Brother takes color printing on the road
- By Michelle Speir
- Aug 01, 1999
Now that notebook computers let you take computing power on the road, what about printing power? Brother Industries Ltd. has come up with a handy, easy-to-use solution in the form of the MP-21C color ink-jet mobile printer. This little device weighs a mere 2 pounds, 8 ounces and measures only 2 inches by 11.8 inches by 4.2 inches, leaving hardly a footprint.
Furthermore, you won't need to lug around an AC adapter with this printer because it runs off your notebook's power. Power consumption is minimal at 2.5 watts when printing, so it won't drain the notebook's battery.
The MP-21C connects to your notebook via an included PC Card.
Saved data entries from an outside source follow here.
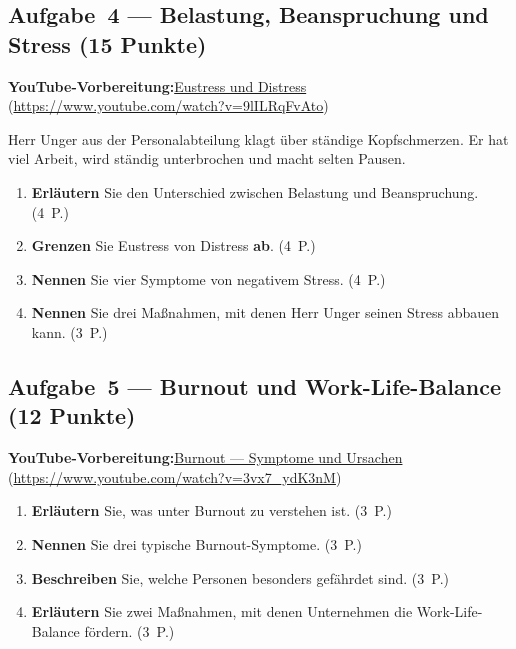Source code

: \documentclass[11pt, a4paper]{article}
\begin{document}
\subsection*{Aufgabe~4 --- Belastung, Beanspruchung und Stress (15 Punkte)}

\noindent\textbf{\color{bfwAccent}YouTube-Vorbereitung:}\enspace \href{https://www.youtube.com/watch?v=9lILRqFvAto}{Eustress und Distress} (\url{https://www.youtube.com/watch?v=9lILRqFvAto})

\medskip
Herr Unger aus der Personalabteilung klagt über ständige Kopfschmerzen. Er hat viel Arbeit,
wird ständig unterbrochen und macht selten Pausen.

\begin{enumerate}[label=(\alph*)]
  \item \textbf{Erläutern} Sie den Unterschied zwischen Belastung und Beanspruchung. \hfill (4~P.)
  \item \textbf{Grenzen} Sie Eustress von Distress \textbf{ab}. \hfill (4~P.)
  \item \textbf{Nennen} Sie vier Symptome von negativem Stress. \hfill (4~P.)
  \item \textbf{Nennen} Sie drei Maßnahmen, mit denen Herr Unger seinen Stress abbauen kann. \hfill (3~P.)
\end{enumerate}

\subsection*{Aufgabe~5 --- Burnout und Work-Life-Balance (12 Punkte)}

\noindent\textbf{\color{bfwAccent}YouTube-Vorbereitung:}\enspace \href{https://www.youtube.com/watch?v=3vx7_ydK3nM}{Burnout --- Symptome und Ursachen} (\url{https://www.youtube.com/watch?v=3vx7_ydK3nM})

\medskip
\begin{enumerate}[label=(\alph*)]
  \item \textbf{Erläutern} Sie, was unter Burnout zu verstehen ist. \hfill (3~P.)
  \item \textbf{Nennen} Sie drei typische Burnout-Symptome. \hfill (3~P.)
  \item \textbf{Beschreiben} Sie, welche Personen besonders gefährdet sind. \hfill (3~P.)
  \item \textbf{Erläutern} Sie zwei Maßnahmen, mit denen Unternehmen die Work-Life-Balance fördern. \hfill (3~P.)
\end{enumerate}
\end{document}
Installation of the printer and drivers is a breeze using Microsoft Corp.'s Windows 98 installation wizard for new hardware. (The printer is also compatible with Windows 3.1x, Windows 95 and Windows NT 4.0.) One issue to keep in mind, however, is that this wizard usually defaults to the LPT1 printer port on a notebook. Because the MP-21C uses the PC Card to connect, you may need to manually change the port to LPT2, listed as the "Brother Printer Card CI-100."
The printer is easy to operate, although paper feeding can be a bit tricky. It reminded us of loading a typewriter - when you had to make sure to feed the page in straight. The MP-21C requires you to feed each page manually and one at a time, although an optional 30-sheet paper feeder is available for $80 (estimated street price).
Another aspect of paper feeding to bear in mind is that the printer was designed to accept paper after the user sends a job to print. If you load a sheet of paper before sending a job, you may find the printer spitting out a blank sheet.
You can feed paper through either a straight paper-path slot (a small opening in the side of the printer) or a paper-feeding slot, which is a small tray that flips open and features paper guides. Both are easy to use. The MP-21C accepts several paper sizes, including letter, legal, A4 and executive as well as a host of envelope sizes. It can handle paper weights from 16 to 42 pounds.
Print quality is good overall, with three modes available: draft, normal and super fine. Plain black text printed in normal mode looked good, although we could see some banding (horizontal lines or stripes) in it. Banding also was visible in certain colors when we printed graphics and photographs, even on the super-fine quality setting.
This printer isn't a speed demon, but then again, that's not its purpose. It took us 1 minute and 49 seconds to print a black-only text page that contained 689 words and almost exactly the same amount of time to print a black-only text page that contained 477 words and a table that included some shading. A large, multicolored graph printed in normal mode took about three minutes to print. Keep in mind that super-fine mode slows down the process considerably.
Overall, we think this printer makes a great addition to your notebook. You may not get the fastest print speeds or the highest quality output on the market today, but the purpose here is mobility and convenience, and you certainly get those. Presumably, you already will have your fancy graphics presentations printed before you leave the office, so this printer is great for those last-minute handouts or emergency print jobs. You could print while waiting in an airport lounge or in the hotel room as you're eating breakfast.
The Brother MP-21C printer is available on the General Services Administration's schedule for $294. You also can purchase an optional parallel cable and AC adapter for $50 (estimated street price).
If you're interested in purchasing this printer with the bells and whistles included, consider the MP-21Cdx, which is the same printer but with the 30-sheet document feeder, parallel cable and AC adapter included. The MP-21Cdx is available on the GSA schedule for $342.